Brief: Repeat only the lines below that run from the line with "P.S. : I'm using" to the line with "## Step 2. Modify", ends included; skip every picture.

--- Source data Enclosed Below ---

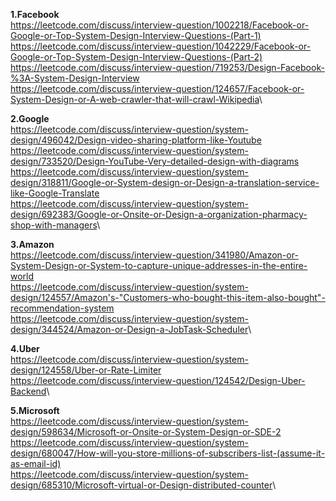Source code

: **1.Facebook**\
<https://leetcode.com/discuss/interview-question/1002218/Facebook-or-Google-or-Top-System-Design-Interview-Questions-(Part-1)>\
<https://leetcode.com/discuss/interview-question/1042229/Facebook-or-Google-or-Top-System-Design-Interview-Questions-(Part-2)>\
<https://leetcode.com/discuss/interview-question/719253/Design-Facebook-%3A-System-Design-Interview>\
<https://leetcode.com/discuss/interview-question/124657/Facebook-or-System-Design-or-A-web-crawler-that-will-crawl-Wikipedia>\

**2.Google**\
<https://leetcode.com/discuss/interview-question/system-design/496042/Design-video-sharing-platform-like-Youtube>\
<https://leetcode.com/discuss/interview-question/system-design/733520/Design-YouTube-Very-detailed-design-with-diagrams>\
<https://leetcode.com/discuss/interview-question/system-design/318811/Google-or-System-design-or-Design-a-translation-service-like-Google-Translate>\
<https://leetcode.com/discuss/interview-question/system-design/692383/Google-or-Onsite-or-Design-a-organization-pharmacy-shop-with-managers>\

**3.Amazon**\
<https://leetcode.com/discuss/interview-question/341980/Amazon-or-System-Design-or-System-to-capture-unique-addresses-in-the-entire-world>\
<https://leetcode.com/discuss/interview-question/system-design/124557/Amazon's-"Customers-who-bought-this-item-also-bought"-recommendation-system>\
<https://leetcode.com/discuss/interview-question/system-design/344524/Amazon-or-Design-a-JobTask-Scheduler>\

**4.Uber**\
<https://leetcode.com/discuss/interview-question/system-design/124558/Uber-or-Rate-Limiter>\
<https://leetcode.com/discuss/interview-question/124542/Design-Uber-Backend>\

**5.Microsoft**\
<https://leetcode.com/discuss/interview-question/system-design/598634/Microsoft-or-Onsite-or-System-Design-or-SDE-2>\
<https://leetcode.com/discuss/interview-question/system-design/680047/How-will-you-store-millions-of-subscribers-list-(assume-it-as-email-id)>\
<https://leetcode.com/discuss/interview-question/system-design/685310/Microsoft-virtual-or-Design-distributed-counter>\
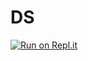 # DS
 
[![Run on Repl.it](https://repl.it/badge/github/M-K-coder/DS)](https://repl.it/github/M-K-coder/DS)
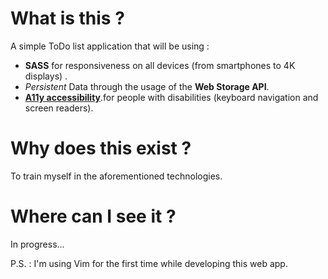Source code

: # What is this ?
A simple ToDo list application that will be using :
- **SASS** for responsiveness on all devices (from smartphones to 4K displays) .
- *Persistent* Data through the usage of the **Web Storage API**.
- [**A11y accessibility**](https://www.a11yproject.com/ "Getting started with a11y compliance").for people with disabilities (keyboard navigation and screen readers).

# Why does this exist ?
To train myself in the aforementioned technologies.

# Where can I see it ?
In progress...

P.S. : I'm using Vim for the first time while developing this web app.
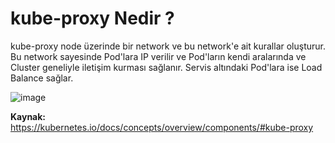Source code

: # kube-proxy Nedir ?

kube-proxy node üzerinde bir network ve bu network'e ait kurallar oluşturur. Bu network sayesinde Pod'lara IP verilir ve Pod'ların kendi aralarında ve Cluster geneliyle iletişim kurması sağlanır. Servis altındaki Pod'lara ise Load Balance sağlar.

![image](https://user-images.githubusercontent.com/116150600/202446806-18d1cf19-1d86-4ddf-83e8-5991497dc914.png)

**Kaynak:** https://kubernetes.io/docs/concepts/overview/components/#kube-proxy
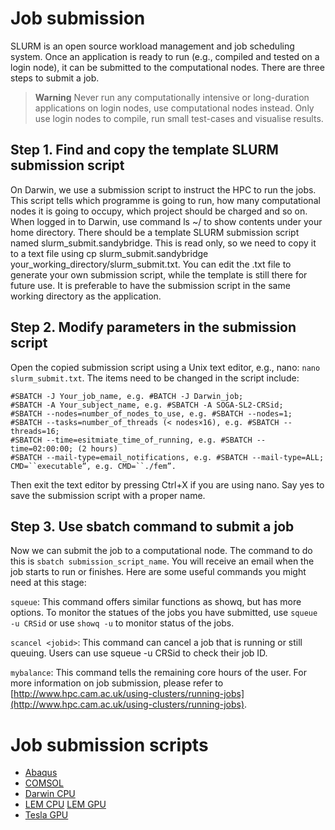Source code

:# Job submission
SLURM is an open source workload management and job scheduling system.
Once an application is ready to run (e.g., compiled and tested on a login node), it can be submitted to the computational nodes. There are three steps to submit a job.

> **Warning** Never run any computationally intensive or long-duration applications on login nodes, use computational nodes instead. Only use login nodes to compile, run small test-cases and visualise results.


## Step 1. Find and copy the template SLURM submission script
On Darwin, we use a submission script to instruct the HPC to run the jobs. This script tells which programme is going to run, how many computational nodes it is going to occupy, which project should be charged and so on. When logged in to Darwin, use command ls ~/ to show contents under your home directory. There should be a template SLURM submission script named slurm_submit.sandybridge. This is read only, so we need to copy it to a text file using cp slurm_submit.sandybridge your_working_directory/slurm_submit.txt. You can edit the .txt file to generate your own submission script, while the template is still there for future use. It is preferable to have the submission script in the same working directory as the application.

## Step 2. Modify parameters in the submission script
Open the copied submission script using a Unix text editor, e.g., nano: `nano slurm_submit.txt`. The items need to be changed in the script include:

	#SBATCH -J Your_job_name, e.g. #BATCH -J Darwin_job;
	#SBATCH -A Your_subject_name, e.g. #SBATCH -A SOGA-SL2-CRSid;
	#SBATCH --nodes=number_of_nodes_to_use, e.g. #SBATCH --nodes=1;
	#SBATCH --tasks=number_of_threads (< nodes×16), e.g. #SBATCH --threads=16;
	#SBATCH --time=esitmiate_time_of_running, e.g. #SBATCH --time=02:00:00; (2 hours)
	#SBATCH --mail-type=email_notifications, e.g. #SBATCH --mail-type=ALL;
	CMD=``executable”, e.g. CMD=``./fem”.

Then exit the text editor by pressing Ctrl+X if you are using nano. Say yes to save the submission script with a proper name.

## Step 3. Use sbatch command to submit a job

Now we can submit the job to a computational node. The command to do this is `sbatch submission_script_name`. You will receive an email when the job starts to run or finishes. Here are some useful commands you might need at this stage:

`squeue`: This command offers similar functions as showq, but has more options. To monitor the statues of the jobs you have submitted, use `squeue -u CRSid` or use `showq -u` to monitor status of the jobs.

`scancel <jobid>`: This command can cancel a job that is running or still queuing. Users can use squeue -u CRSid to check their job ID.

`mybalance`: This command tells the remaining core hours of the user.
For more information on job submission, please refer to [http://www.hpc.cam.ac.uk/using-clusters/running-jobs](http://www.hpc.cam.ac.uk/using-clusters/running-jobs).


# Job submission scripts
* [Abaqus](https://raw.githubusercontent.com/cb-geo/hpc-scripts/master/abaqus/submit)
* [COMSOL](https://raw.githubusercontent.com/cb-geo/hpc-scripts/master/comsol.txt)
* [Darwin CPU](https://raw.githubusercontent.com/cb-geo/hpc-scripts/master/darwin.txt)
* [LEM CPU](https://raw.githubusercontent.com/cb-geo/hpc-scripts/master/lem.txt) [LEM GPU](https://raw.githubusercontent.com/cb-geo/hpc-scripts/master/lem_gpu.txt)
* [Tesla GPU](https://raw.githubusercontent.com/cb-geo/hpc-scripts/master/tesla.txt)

--- End of Enclosed Source data ---

Solved exercise:
P.S. : I'm using Vim for the first time while developing this web app.
Source code

: # kube-proxy Nedir ?

kube-proxy node üzerinde bir network ve bu network'e ait kurallar oluşturur. Bu network sayesinde Pod'lara IP verilir ve Pod'ların kendi aralarında ve Cluster geneliyle iletişim kurması sağlanır. Servis altındaki Pod'lara ise Load Balance sağlar.

![image](https://user-images.githubusercontent.com/116150600/202446806-18d1cf19-1d86-4ddf-83e8-5991497dc914.png)

**Kaynak:** https://kubernetes.io/docs/concepts/overview/components/#kube-proxy
Source code

:# Job submission
SLURM is an open source workload management and job scheduling system.
Once an application is ready to run (e.g., compiled and tested on a login node), it can be submitted to the computational nodes. There are three steps to submit a job.

> **Warning** Never run any computationally intensive or long-duration applications on login nodes, use computational nodes instead. Only use login nodes to compile, run small test-cases and visualise results.


## Step 1. Find and copy the template SLURM submission script
On Darwin, we use a submission script to instruct the HPC to run the jobs. This script tells which programme is going to run, how many computational nodes it is going to occupy, which project should be charged and so on. When logged in to Darwin, use command ls ~/ to show contents under your home directory. There should be a template SLURM submission script named slurm_submit.sandybridge. This is read only, so we need to copy it to a text file using cp slurm_submit.sandybridge your_working_directory/slurm_submit.txt. You can edit the .txt file to generate your own submission script, while the template is still there for future use. It is preferable to have the submission script in the same working directory as the application.

## Step 2. Modify parameters in the submission script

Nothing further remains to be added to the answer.